Ad accompagnare il bracciale c’era un piccolo messaggio di suo padre

 

non dimenticare mai che genere di uomo sei.

 

Prendendo la placchetta tra le dita lesse orgoglioso il suo nome: Dorian J. Atelier, poi girandola quasi gli vennero le lacrime agli occhi leggendo quelle poche parole

 

per seguir virtute e canoscenza.

 

Era una citazione della Divina Commedia ed era anche quello che gli aveva detto suo padre quando lui, quindicenne solo e spaventato, gli aveva raccontato di quello strano incontro con un reclutatore dell’Interpol e della sua bizzarra offerta.

 

<< Io non sono quel tipo di persona papà, non sono un cowboy pronto ad andare in giro con la pistola in mano, che cosa vogliono da me? >> il tizio che lo aveva avvicinato gli aveva impedito di parlare di quell’incontro con chiunque, ma per Serge non aveva mai avuto segreti: suo padre era il suo mito e il suo scoglio in mezzo al mare.

<< Nessuno ti obbliga a fare niente Ian, puoi essere tutto quello che vuoi alle tue condizioni >> le parole del genitore lo avevano immediatamente calmato:<< Io non sono fatto per quella vita, non credo lo sarò mai, sono più a mio agio dietro un computer o con una tastiera in mano >> Serge aveva guardato suo figlio per un po’ in silenzio, anche se faceva lo spaccone e il gradasso davanti a tutti, proprio come suo zio Jean alla sua età, Dorian era un ragazzo responsabile e, proprio come lo zio, molto più calmo e con quel pizzico di insicurezza che lo rendeva irrimediabilmente irresistibile, più lui cresceva e più Serge lo adorava ed era fiero di lui.
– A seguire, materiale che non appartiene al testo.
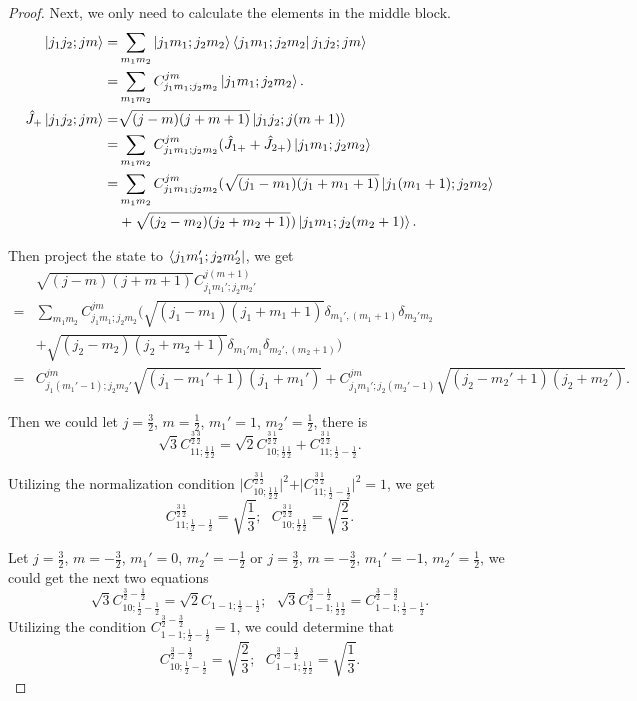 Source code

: \documentclass[reqno,a4paper,12pt]{amsart}
\begin{document}
\begin{enumerate}[1.]
\begin{proof}
	Next, we only need to calculate the elements in the middle block.
	\begin{align*}
		\ket{j_1j_2; j m} =& \sum_{m_1 m_2} \ket{j_1 m_1; j_2 m_2} \bra{j_1 m_1; j_2 m_2} j_1j_2; j m \rangle \\
		=& \sum_{m_1 m_2} C_{j_1m_1;j_2m_2}^{jm} \ket{j_1m_1; j_2m_2}. \\
		\hat{J}_+ \ket{j_1j_2; j m} =& \sqrt{(j-m)(j+m+1)} \ket{j_1j_2; j (m+1)} \\
		=& \sum_{m_1m_2} C_{j_1m_1; j_2m_2}^{jm} (\hat{J}_{1+} + \hat{J}_{2+}) \ket{j_1m_1; j_2m_2} \\
		=& \sum_{m_1m_2} C_{j_1m_1; j_2m_2}^{jm} (\sqrt{(j_1-m_1)(j_1+m_1+1)} \ket{j_1(m_1+1); j_2m_2} \\
		&+ \sqrt{(j_2-m_2)(j_2+m_2+1)}) \ket{j_1m_1; j_2(m_2+1)}.
	\end{align*}
	
	Then project the state to $\bra{j_1m_1'; j_2m_2'}$, we get
	\begin{align*}
		&\sqrt{(j-m)(j+m+1)} C_{j_1m_1'; j_2m_2'}^{j(m+1)} \\
		=& \sum_{m_1m_2} C_{j_1m_1; j_2m_2}^{jm} (\sqrt{(j_1-m_1)(j_1+m_1+1)} \delta_{m_1', (m_1+1)}\delta_{m_2'm_2} \\
		&+ \sqrt{(j_2-m_2)(j_2+m_2+1)} \delta_{m_1'm_1} \delta_{m_2',(m_2+1)}) \\
		=& C_{j_1(m_1'-1); j_2m_2'}^{jm} \sqrt{(j_1-m_1'+1)(j_1+m_1')} + C_{j_1m_1';j_2(m_2'-1)}^{jm} \sqrt{(j_2-m_2'+1)(j_2+m_2')}.
	\end{align*}
	
	Then we could let $j = \frac{3}{2}$, $m=\frac{1}{2}$, $m_1' = 1$, $m_2' = \frac{1}{2}$, there is 
	\[
		\sqrt{3}C_{11;\frac{1}{2}\frac{1}{2}}^{\frac{3}{2}\frac{3}{2}} = \sqrt{2}C_{10;\frac{1}{2}\frac{1}{2}}^{\frac{3}{2}\frac{1}{2}} + C_{11;\frac{1}{2}-\frac{1}{2}}^{\frac{3}{2}\frac{1}{2}}.
	\]
	
	Utilizing the normalization condition $\vert C_{10;\frac{1}{2}\frac{1}{2}}^{\frac{3}{2}\frac{1}{2}} \vert^2 + \vert C_{11;\frac{1}{2}-\frac{1}{2}}^{\frac{3}{2}\frac{1}{2}} \vert^2 = 1$, we get 
	\[
		C_{11;\frac{1}{2}-\frac{1}{2}}^{\frac{3}{2}\frac{1}{2}} = \sqrt{\frac{1}{3}}; \ \ \ C_{10;\frac{1}{2}\frac{1}{2}}^{\frac{3}{2}\frac{1}{2}} = \sqrt{\frac{2}{3}}.
	\]
	
	Let $j = \frac{3}{2}$, $m = -\frac{3}{2}$, $m_1' = 0$, $m_2' = -\frac{1}{2}$ or $j = \frac{3}{2}$, $m = -\frac{3}{2}$, $m_1' = -1$, $m_2' = \frac{1}{2}$, we could get the next two equations
	\[
		\sqrt{3}C_{10;\frac{1}{2}-\frac{1}{2}}^{\frac{3}{2}-\frac{1}{2}} = \sqrt{2}C_{1-1; \frac{1}{2}-\frac{1}{2}}; \ \ \ \sqrt{3}C_{1-1;\frac{1}{2}\frac{1}{2}}^{\frac{3}{2}-\frac{1}{2}} = C_{1-1;\frac{1}{2}-\frac{1}{2}}^{\frac{3}{2}-\frac{3}{2}}.
	\]
	Utilizing the condition $C_{1-1;\frac{1}{2}-\frac{1}{2}}^{\frac{3}{2}-\frac{3}{2}} = 1$, we could determine that 
	\[
		C_{10;\frac{1}{2}-\frac{1}{2}}^{\frac{3}{2}-\frac{1}{2}} = \sqrt{\frac{2}{3}}; \ \ \ C_{1-1;\frac{1}{2}\frac{1}{2}}^{\frac{3}{2}-\frac{1}{2}} = \sqrt{\frac{1}{3}}.
	\]
	

\end{proof}
\end{enumerate}
\end{document}
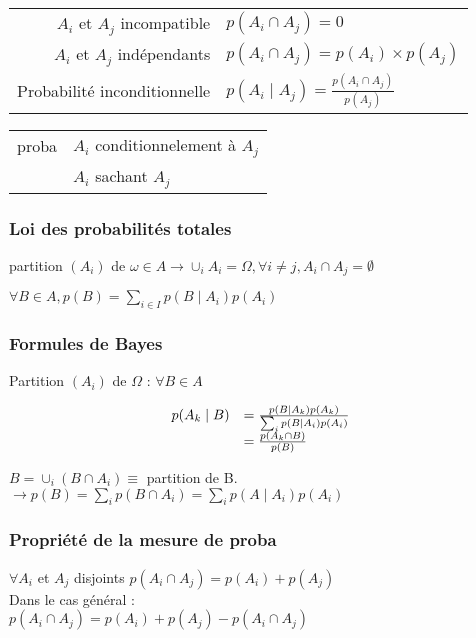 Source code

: \documentclass[]{article}
\begin{document}
\begin{tabular}{r l}
$A_i$ et $A_j$ incompatible & $p(A_i \cap A_j) = 0$ \\
$A_i$ et $A_j$ indépendants & $p(A_i \cap A_j) = p(A_i)\times p(A_j)$ \\
Probabilité inconditionnelle & $p(A_i \mid A_j) = \frac{p(A_i \cap A_j)}{p(A_j)}$ \\
\end{tabular}

\begin{tabular}{r l}
proba & $A_i$ conditionnelement à $A_j$ \\
      & $A_i$ sachant $A_j$
\end{tabular}

\subsubsection{Loi des probabilités totales}

partition $(A_i)$ de
$\omega \in A \rightarrow \cup_i A_i = \Omega, \forall i \neq j, A_i \cap A_j = \emptyset$

$\forall B \in A, p(B) = \sum\limits_{i\in I} p(B\mid A_i) p(A_i)$

\subsubsection{Formules de Bayes}

Partition $(A_i)$ de $\Omega$ : $\forall B \in A$

\begin{displaymath}
\begin{array}{r l}
p(A_k \mid B) &= \frac{p(B \mid A_k) p(A_k)}{\sum_i p(B \mid A_i ) p(A_i)} \\
              &= \frac{p(A_k \cap B)}{p(B)} \\
\end{array}
\end{displaymath}

$B = \cup_i (B \cap A_i) \equiv$ partition de
B.\\$\rightarrow p(B) = \sum_i p(B \cap A_i) = \sum_i p(A \mid A_i) p(A_i)$

\subsubsection{Propriété de la mesure de proba}

$\forall A_i$ et $A_j$ disjoints
$p(A_i \cap A_j) = p(A_i) + p(A_j)$\\Dans le cas général
:\\$p(A_i \cap A_j) = p(A_i) + p(A_j) -p(A_i \cap A_j)$
\end{document}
<< Sei tu che devi scegliere la tua strada Ian, puoi fare tutto quello che vuoi, qualunque sarà la tua scelta io ti sosterrò e sarò sempre dalla tua parte >> << Sempre? >> gli aveva domandato con quei grandi laghi azzurri bisognosi di sostegno:<< Sempre >> gli aveva confermato con un sorriso, poi lanciando un’occhiata alla foto di lui e Jean che aveva sulla scrivania aveva aggiunto:<< Non tutti sono fatti per prendere le stesse strade Dorian, ognuno di noi è fatto a modo suo, tu non hai l’indole del cowboy, ma sei nato per seguir virtute e canoscenza >> riconoscendo la citazione della Divina Commedia il giovane aveva accennato ad un sorriso e poi aveva abbracciato stretto il padre ora più sicuro delle sue scelte.
 
Quando suo padre se ne fu andato quella sera Ian si lasciò cadere sul divano e, preda del suo ultimo barlume di coraggio, prese il cellulare cercando nella rubrica il numero del cugino, forse era ora che uno dei due facesse il primo passo.